■ **TASK REQUIREMENTS**
Find the line containing "Enseignement primaire et". Reproduce it and every line after it up to the end of the records, exactly as written.

[Stored records]
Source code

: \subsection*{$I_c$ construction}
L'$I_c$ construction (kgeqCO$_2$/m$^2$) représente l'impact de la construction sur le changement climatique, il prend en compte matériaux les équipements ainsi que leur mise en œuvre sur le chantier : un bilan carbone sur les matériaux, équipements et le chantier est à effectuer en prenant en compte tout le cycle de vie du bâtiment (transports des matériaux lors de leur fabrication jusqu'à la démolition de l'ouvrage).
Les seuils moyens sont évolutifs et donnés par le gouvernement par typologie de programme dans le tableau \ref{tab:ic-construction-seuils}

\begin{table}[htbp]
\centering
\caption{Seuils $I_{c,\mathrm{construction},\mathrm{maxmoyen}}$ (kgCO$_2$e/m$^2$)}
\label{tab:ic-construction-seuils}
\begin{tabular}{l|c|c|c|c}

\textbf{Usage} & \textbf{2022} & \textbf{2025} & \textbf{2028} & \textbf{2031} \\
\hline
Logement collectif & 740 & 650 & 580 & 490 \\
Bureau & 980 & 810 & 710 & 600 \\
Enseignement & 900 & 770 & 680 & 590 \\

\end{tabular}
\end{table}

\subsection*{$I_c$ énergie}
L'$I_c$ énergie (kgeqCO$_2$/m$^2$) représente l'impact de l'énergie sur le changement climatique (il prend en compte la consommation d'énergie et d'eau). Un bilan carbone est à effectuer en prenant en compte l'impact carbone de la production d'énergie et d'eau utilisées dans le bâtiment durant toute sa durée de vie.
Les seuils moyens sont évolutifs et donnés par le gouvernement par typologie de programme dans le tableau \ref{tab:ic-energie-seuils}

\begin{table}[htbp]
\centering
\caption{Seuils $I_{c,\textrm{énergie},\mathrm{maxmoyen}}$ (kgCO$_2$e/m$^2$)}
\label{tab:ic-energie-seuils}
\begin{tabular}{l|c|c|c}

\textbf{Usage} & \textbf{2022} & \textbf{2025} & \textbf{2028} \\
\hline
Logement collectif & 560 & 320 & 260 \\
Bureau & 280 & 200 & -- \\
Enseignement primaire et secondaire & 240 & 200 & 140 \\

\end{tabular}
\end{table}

■ **RESPONSE BOX**
Enseignement primaire et secondaire & 240 & 200 & 140 \\

\end{tabular}
\end{table}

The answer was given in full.